Hier, sagte Alfred, finden Sie das richtig?

Moritz wollte ihn bremsen.

Freddy!

Nein, sagte Zamira, aber haben die Menschen keine andere Chance, als sich zu wehren. Gaza ist wie ein Gefängnis. Die Menschen können nicht raus, haben die nix zu essen.

Und deshalb muss man Raketen abfeuern und Menschen töten?

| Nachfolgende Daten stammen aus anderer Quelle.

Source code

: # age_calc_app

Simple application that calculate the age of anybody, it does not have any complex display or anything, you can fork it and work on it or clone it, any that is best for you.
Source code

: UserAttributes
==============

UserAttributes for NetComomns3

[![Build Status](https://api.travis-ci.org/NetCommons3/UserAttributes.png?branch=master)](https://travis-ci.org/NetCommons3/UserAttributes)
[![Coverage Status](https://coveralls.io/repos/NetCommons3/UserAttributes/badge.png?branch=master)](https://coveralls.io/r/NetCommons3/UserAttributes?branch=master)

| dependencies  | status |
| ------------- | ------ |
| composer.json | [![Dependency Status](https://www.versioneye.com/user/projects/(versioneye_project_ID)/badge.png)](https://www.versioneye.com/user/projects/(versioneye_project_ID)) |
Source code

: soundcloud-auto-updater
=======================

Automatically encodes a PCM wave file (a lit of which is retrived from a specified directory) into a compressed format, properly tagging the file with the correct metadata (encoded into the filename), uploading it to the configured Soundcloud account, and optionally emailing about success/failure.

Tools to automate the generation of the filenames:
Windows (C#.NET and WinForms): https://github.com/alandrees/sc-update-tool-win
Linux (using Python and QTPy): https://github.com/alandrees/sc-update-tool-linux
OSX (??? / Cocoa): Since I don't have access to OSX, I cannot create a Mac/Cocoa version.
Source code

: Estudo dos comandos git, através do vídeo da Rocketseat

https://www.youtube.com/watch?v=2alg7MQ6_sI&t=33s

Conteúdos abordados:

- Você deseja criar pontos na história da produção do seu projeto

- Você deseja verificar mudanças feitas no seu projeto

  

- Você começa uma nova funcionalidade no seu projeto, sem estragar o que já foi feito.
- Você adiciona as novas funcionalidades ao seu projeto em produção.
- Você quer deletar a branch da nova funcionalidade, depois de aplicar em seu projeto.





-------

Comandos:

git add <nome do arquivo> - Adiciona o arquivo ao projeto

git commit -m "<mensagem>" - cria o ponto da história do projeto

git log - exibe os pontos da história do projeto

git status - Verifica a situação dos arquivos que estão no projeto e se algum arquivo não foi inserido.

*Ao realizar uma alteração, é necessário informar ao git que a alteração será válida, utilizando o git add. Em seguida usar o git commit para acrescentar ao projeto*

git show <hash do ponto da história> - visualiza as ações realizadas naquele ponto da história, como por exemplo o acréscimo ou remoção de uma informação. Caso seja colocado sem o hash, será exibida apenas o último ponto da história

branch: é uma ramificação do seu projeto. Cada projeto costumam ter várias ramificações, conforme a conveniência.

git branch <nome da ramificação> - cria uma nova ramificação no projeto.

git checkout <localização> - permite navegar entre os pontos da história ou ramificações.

Wissen Sie, warum die nichts zu essen haben, fragte Moritz, weil die Hamas das Geld für Waffen ausgibt.

Zamira wurde laut.

Nervt mich das so! Nie ist Israel Schuld! Haben Sie immer Entschuldigung. Bauen die Siedlungen, bauen die Mauer, geben die unser Geld nicht raus, lassen die keine Transporte zu, erpressen die uns seit über vierzig Jahren. Töten unsere Kinder. Aber für Sie ist Israel immer gut! Kotzt mich das an!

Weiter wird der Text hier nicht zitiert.